Postcolonial Palestinian American scholar and literary theorist Edward W. Said describes Orientalism as a western style of thought which presumes a structural divide between the “Occident” (the “west,” typically understood to refer especially to Europe and the United States) and the “Orient” (the “east,” typically understood to encompass Asia and the Middle East). For Said, this style of thought and ideology is primarily about power: the “western” world imagines itself as distinct from and superior to the so-called, exoticized “Orient” and as possessing the knowledge and authority needed to understand and dominate it. Said critiques the “Orient” as a western construction (that is, an invention of western thought which conveys more about European/Euro-American imaginations than it does about the region of the “Orient” itself) with negative (colonial) consequences for real human life. See Brenna Moore’s reflections on the challenges of teaching about Islam in a Christian context in ways that do not reduplicate Orientalism as well as Néstor Medina’s essay that contextualizes Orientalism within the context of decolonial and postcolonial theory.

phenomenology

Phenomenology is a branch of philosophy inaugurated in the early twentieth century by Edmund Husserl (d. 1938). Breaking away from the philosophies of his day, including both psychologism and worldview philosophy, Husserl sought to make philosophy a “rigorous science.” For Husserl, this entailed returning to consciousness and our direct experience of the world. Husserl argued that what was most fundamental to the experience of consciousness was intentionality, namely the idea that consciousness was always directed away from itself towards objects that appeared before us. From this foundation, Husserl sought to reconstruct philosophy as a science of consciousness that described its various functions, from logical reasoning, to experiencing emotion, to expressing values.

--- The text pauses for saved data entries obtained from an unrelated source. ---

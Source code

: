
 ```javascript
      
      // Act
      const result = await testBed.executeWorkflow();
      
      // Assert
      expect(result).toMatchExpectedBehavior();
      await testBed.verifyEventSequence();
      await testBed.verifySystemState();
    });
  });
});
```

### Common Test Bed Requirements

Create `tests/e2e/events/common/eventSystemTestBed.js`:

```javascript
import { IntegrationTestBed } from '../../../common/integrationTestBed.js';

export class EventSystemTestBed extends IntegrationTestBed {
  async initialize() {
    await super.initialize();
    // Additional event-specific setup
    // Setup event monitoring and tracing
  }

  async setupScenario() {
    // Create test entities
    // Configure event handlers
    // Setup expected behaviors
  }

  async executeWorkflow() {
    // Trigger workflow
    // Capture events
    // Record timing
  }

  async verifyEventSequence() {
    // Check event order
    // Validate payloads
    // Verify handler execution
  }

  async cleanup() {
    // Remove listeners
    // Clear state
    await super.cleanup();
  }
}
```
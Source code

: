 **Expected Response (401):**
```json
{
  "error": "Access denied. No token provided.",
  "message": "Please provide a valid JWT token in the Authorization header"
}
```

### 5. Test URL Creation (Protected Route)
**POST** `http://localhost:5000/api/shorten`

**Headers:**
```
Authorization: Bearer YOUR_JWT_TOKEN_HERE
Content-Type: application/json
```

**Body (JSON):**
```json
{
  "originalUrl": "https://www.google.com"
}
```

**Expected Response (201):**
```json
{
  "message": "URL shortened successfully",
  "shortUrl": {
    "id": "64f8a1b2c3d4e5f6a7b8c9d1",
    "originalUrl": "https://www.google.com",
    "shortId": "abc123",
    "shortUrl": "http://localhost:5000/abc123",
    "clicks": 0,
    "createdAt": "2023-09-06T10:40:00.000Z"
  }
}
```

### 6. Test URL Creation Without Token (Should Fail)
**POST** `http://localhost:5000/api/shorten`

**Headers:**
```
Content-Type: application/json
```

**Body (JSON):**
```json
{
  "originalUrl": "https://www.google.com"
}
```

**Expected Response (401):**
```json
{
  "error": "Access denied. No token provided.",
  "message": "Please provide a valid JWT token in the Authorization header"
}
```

Husserl’s work was expanded via the field of “continental philosophy” throughout the twentieth century. His student Martin Heidegger, for example, built upon Husserl’s notion of intentionality but argued that our perceptions of the world were deeply shaped by the histories and cultures we were born into. Emmanuel Levinas, on the other hand, argued that responsibility to the other is a condition for the very possibility of language and thus for the development of history and culture. ”

Later, feminist critics like Luce Irigary and more recently Sara Ahmed, would argue that while phenomenological methods can aid us in better understanding the world, to do so they would need to be expunged of their patriarchal assumptions about it. Philosopher and Black Studies scholar Lewis Gordon extended the bounds of who counts as a phenomenologist and what sorts of studies are held up as exemplary in his work on Frantz Fanon. Nelson Maldonado Torres, meanwhile, has argued for reimaging phenomenology from a decolonial lens starting with what he calls the “decolonial reduction,” which seeks to unearth, not consciousness as the basis of our experience of the world as in Husserl, but the social and political conditions of coloniality that shape the colonized experience. For more information on this topic, see Joshua S. Lupo’s outline of the role of phenomenology in critical studies of religion.

philosophy of religion

Philosophy of religion names the field of inquiry historically focused on philosophical—as opposed to theological—explanations for key theological concepts such as the existence of God, the existence of evil (also known as theodicy), and ethical principles, to name just a few. For example, one philosophical argument for the existence of God is known as the argument from design. In its most basic form, this argument contends that because the world seems to be designed to function in a particular way, there must be a designer who made it that way. This argument dates back, at least, to St. Thomas Aquinas, and is still debated today, especially amongst those who call themselves analytic philosophers of religion.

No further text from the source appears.